2. Should the plea to the jurisdiction be sustained on the trial thereof the ruling on the traverse of service would become moot. However, Code § 79-402 also provides in part: "If a person shall reside indifferently at two or more places in this State, such person shall have the privilege of electing which shall be his domicile, and if such election shall be made notorious, the place of his choice shall be his domicile. If no such election shall be made, or if made is not generally known among *284 those with whom he transacts business in this State, third persons may treat either one of such places as his domicile, and it shall be so held; and in all such cases a person who shall habitually reside a portion of the year in one county and another portion in another shall be deemed a resident of both, so far as to subject him to suits in either for contracts made or torts committed in such county." Should it appear on a trial of the issue that the defendant's position falls within either of these categories, then a suit might proceed in DeKalb County regardless of whether or not a suit instituted in Fulton County might also be prosecuted on the same cause of action. We will accordingly deal with both types of service which were attempted in this case.

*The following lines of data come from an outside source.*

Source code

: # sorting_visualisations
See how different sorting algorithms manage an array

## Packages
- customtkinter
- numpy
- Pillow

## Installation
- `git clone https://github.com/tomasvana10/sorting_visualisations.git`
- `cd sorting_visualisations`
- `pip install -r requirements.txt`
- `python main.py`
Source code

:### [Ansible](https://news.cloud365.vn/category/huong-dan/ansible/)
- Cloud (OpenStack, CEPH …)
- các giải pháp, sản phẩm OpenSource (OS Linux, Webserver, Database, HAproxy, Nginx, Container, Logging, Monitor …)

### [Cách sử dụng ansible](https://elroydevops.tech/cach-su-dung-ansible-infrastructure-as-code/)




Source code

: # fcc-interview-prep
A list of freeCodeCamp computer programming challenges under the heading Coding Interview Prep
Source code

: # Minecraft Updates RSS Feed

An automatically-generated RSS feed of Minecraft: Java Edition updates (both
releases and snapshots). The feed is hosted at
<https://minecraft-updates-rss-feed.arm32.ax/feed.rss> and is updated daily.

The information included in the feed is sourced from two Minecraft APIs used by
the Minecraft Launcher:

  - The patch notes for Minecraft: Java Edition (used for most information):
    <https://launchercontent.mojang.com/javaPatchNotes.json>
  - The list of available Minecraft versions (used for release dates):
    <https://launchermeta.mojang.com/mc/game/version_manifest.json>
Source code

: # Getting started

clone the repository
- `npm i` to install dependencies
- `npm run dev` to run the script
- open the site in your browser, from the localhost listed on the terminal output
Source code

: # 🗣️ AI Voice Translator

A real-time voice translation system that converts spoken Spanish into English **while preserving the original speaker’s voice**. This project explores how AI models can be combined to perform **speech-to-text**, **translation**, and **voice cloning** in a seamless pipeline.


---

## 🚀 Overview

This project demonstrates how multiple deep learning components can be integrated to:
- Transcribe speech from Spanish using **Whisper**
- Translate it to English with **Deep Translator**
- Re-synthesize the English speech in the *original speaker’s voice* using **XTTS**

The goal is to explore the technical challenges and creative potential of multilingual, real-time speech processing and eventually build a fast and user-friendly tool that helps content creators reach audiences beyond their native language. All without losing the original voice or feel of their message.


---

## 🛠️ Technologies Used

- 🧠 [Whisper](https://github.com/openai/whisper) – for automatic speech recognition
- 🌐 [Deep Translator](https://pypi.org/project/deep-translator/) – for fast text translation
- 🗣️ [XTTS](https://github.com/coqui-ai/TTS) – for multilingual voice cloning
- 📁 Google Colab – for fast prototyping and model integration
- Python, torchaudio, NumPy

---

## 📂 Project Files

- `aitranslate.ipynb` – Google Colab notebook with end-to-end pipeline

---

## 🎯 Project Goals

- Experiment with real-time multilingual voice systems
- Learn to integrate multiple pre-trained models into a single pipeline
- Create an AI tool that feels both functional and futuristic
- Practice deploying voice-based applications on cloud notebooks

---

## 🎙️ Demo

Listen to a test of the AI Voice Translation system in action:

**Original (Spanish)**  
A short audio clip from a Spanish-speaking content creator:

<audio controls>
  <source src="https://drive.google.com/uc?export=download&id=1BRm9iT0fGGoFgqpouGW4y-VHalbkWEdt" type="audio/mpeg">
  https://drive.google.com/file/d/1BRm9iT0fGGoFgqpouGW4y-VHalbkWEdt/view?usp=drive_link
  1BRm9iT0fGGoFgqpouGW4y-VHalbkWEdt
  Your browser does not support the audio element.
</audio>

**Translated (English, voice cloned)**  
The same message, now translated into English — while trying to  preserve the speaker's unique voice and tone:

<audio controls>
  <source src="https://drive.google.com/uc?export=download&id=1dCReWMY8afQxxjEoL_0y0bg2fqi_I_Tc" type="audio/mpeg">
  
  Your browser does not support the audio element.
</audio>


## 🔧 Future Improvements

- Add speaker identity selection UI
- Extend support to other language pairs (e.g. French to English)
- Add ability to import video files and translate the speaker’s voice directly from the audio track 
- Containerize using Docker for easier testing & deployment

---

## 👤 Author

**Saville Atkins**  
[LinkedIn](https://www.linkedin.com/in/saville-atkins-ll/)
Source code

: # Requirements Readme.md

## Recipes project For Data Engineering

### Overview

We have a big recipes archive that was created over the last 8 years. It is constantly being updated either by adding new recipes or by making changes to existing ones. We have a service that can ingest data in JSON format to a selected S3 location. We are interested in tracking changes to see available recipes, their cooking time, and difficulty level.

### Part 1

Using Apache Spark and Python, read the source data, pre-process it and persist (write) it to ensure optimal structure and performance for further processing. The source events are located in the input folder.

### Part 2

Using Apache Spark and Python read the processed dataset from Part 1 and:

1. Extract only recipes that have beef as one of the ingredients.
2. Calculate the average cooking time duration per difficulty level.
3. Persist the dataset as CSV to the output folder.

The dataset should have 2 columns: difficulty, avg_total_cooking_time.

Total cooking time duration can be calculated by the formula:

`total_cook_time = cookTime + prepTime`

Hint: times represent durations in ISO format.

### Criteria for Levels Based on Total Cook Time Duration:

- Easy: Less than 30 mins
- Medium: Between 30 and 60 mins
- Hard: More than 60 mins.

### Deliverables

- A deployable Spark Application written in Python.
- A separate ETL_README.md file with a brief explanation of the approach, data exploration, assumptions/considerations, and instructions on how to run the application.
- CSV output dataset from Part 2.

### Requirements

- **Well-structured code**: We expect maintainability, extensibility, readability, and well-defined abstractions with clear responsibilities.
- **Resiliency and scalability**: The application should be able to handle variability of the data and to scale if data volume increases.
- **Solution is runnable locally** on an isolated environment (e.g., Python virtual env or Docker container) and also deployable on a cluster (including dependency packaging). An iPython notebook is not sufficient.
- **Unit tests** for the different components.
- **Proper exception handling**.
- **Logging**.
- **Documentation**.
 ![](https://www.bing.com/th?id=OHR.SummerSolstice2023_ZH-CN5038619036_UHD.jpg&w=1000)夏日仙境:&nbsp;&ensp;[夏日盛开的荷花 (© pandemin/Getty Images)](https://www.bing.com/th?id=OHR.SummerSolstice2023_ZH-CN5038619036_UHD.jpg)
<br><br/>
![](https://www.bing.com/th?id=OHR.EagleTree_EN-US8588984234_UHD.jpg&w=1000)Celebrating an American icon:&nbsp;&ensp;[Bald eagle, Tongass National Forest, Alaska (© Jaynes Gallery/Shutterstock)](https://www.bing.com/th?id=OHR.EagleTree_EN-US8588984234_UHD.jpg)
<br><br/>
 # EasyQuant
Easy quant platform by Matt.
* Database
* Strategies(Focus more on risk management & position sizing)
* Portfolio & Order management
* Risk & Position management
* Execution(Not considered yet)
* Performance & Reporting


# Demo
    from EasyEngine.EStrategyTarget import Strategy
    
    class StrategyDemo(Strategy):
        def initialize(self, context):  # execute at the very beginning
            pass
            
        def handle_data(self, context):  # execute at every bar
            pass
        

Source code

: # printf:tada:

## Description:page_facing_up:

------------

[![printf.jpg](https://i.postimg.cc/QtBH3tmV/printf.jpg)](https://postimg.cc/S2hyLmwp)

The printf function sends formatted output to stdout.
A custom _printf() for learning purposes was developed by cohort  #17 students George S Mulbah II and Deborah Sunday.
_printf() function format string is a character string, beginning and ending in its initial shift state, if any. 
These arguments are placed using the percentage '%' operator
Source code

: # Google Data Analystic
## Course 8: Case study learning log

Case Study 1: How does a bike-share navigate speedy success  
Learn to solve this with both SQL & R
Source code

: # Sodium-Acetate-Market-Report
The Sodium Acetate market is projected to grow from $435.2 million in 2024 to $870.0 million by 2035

(a) The return of service on the original process is as follows: "Georgia, DeKalb County: I have this day served the defendant, C. O. Bell, by leaving a copy of the within writ and process at his most notorious place of abode in this county. This Aug. 5, 1958. Wm. C. Broome, Deputy Sheriff." The traverse joins Mr. Broome, the deputy sheriff who made the service, and also the Sheriff of DeKalb County as parties and alleges that the return of service is untrue in that at said time the defendant had no place of abode within the county. An issue of fact is accordingly raised by these allegations, and it was error for the trial court to sustain the general demurrer and dismiss the traverse. Even though one be legally domiciled within the county, so that, had he been personally served therein the service would be good, notorious service by leaving a copy of the process at a house which the defendant has sold and from which he and his family have moved would not be sufficient, since such house would no longer be the habitation of the defendant. Fincher & Womble v. Hanson, 12 Ga. App. 608, 611 (77 S. E. 1068). That the contrary would be true if the family had not in fact completely left the house with their belongings, see, however, Sindall v. H. C. Thacker & Co., 56 Ga. 51(3).

(b) There was personal service upon the defendant in Fulton County by a Sheriff of Fulton County who made his return upon a second original and returned it to the Superior Court of DeKalb County. The timely written motion to vacate this order *285 of service was improperly denied by the trial court for the reason that the service is, on its face, void. While under the Act of 1945 (Ga. L. 1945, p. 147; Code § 81-221) the sheriff of the county in which the suit is pending may serve a resident defendant in any county in the State, under Code § 81-215 the sheriff of a county other than the county in which the suit is pending may serve such defendant only if the defendant is a nonresident of the county in which the suit is pending. While the case of American Fidelity &c. Co. v. Farmer, 77 Ga. App. 166 (48 S. E. 2d 122) contains language indicating that service by the sheriff of the county where the defendant is found is sufficient, this is true only when the defendant is a nonresident of the State, as it was in that case.

The trial court erred in sustaining the demurrers to the defendant's special pleas and dismissing them.

Judgment reversed. Townsend and Carlisle, JJ., concur.